Sebelas rekomendasi tim PPHAM itu mengacu pada temuan dan analisis tim. Dalam berkas ringkasan eksekutif tim PPHAM yang diterima Kompas disebutkan, tim menemukan secara umum tiga pola yang menjadi latar belakang terjadinya peristiwa pelanggaran HAM yang berat masa lalu di Indonesia, yaitu tindakan aktif aktor negara (state actor by commission); tindakan pengabaian aktor negara (state actor by omission); dan tindakan saling pengaruh antara keduanya.
Korban yang ditemukan oleh Tim PPHAM kemudian dikelompokkan ke dalam tiga kategori yaitu: korban langsung, korban tidak langsung, dan korban yang tidak teridentifikasi (unidentified victims). Kategori korban menunjukkan bahwa terdapat korban yang sesungguhnya berasal dari komunitas yang sama sekali tidak terkait dengan konflik maupun isu politik yang ada di balik suatu peristiwa.
Adapun faktor penyebab terjadinya pelanggaran HAM yang berat disebutkan sebagai kelindan dari berbagai faktor. Pertemuan antara faktor kesadaran ideologis dan kepentingan material bisa menjadi penyebab. Dua hal itu mewujud dalam kekuasaan dan persoalan konkrit kehidupan yang terkait dengan ekonomi, politik, dan sosial. Kemudian posisi negara dalam menjalankan kebijakan dan pengaturan berbentuk tindakan terkait berbagai situasi itu yang menjadi penyebab terjadinya pelanggaran HAM yang berat di masa lalu.
"Tindakan negara itu, dalam temuan lapangan, menjadi penyebab jatuhnya korban," demikian dikutip dari ringkasan eksekutif tim PPHAM.
Baca juga: Tegakkan Hukum dalam Penanganan Kasus HAM Berat Masa Lalu
Tindakan tersebut dapat dikelompokkan ke dalam dua kategori yaitu tindakan negara yang secara normatif merupakan bagian dari tindakan pelanggaran HAM yang berat. Tindakannya antara lain pembunuhan, penyiksaan, penculikan atau penghilangan orang secara paksa, pengusiran, penganiayaan dan/atau kekerasan, serta perkosaan dan kekerasan seksual lainnya.
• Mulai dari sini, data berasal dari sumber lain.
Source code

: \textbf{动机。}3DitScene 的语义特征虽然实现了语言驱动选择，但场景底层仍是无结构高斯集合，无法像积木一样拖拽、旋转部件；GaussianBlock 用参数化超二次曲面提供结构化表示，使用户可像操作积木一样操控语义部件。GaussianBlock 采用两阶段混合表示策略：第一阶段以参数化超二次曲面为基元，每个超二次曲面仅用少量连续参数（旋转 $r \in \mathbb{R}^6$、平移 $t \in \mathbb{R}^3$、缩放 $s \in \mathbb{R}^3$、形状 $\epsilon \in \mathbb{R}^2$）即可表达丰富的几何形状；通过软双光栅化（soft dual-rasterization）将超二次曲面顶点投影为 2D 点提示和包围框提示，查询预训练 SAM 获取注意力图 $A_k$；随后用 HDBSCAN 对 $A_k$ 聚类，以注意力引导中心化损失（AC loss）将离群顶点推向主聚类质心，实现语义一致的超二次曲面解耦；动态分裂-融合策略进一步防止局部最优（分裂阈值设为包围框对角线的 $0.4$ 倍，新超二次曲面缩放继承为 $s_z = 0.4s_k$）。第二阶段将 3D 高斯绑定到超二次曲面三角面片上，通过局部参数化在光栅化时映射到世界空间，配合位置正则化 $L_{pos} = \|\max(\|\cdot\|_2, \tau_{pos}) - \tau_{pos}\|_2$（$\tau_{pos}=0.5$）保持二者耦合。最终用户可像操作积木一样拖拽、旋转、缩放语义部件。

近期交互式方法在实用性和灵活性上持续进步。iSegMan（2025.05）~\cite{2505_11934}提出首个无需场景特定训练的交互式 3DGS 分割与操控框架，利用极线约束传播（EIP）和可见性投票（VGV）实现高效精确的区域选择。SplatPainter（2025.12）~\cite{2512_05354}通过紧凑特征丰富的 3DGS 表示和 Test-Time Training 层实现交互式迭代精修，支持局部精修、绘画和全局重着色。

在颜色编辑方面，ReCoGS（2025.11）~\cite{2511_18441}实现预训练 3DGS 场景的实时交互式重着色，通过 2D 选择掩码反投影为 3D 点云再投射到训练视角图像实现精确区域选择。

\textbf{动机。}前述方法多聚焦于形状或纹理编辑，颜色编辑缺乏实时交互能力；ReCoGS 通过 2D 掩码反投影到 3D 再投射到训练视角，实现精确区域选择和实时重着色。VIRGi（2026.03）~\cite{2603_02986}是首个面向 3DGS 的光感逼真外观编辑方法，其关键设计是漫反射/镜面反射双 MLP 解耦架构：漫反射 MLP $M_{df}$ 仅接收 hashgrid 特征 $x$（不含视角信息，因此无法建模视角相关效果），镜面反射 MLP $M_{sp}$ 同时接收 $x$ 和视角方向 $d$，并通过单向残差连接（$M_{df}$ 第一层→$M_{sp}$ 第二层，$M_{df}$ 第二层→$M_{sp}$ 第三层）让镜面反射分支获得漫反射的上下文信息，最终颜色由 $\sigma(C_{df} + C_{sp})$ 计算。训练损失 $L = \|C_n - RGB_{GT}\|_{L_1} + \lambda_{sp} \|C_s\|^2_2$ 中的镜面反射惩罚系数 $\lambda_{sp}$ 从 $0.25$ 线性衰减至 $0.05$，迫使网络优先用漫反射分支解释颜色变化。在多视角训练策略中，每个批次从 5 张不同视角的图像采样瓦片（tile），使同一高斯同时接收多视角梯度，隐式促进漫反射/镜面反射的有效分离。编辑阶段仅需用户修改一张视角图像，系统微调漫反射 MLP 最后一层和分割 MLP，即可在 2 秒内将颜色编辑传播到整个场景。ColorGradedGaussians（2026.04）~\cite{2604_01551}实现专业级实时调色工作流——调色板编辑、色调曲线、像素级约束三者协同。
Kategori kedua, tindakan lainnya yang meneguhkan terjadinya pelanggaran HAM yang berat. Tindakannya antara lain pengambilalihan properti secara paksa, kerja paksa, penjarahan, perusakan, pembakaran properti (rumah, maupun rumah ibadah), penghilangan status kewarganegaraan, pengancaman, pemberian stigma dan diskriminasi sistematis, serta penghilangan hak-hak sipil politik dan sosial-ekonomi.
Akibat tindakan-tindakan tersebut, para korban mengalami kematian, luka-luka fisik, kerugian material, tekanan mental/psikologis, kerugian sosial, dan stigma dan diskriminasi.